_Task instructions:_ Within the entries below, find every line that has the string "this", then copy it.

_Records for the task:_
Content starts

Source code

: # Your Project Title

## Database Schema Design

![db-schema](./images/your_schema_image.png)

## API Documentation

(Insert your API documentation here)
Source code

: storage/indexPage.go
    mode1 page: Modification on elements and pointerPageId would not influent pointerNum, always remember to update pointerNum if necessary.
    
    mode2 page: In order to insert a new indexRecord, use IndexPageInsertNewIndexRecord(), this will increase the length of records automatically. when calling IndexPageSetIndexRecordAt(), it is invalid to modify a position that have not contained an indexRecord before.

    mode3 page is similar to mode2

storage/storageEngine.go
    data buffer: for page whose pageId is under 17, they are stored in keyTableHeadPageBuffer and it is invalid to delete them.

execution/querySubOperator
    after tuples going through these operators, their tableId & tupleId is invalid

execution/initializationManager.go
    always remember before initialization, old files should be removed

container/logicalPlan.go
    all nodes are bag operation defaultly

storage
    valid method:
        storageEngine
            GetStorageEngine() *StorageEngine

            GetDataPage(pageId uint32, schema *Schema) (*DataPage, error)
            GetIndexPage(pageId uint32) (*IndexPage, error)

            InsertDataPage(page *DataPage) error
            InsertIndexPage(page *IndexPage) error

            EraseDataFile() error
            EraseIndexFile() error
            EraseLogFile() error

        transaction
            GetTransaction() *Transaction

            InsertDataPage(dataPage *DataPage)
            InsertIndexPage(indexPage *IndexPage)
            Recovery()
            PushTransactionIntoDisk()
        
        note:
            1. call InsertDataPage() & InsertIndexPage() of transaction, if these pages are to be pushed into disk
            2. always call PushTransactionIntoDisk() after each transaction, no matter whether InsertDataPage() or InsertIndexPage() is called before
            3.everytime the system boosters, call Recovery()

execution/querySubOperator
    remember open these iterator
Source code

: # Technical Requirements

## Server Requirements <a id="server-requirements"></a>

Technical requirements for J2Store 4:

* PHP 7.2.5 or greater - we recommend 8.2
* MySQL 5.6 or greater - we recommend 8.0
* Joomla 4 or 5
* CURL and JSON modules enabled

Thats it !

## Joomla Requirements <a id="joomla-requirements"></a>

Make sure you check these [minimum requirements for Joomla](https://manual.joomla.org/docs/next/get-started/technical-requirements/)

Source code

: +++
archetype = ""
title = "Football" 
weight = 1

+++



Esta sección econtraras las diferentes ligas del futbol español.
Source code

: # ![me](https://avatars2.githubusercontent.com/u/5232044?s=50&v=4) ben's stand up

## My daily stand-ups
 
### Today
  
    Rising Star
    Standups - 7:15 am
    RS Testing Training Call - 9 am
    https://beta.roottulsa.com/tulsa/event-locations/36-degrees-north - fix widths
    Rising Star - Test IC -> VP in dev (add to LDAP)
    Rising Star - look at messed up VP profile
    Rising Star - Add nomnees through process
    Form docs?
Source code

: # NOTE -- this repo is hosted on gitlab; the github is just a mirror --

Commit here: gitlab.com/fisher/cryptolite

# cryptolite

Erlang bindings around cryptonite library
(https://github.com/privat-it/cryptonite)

Content ends

_Response below:_
    mode2 page: In order to insert a new indexRecord, use IndexPageInsertNewIndexRecord(), this will increase the length of records automatically. when calling IndexPageSetIndexRecordAt(), it is invalid to modify a position that have not contained an indexRecord before.
: # NOTE -- this repo is hosted on gitlab; the github is just a mirror --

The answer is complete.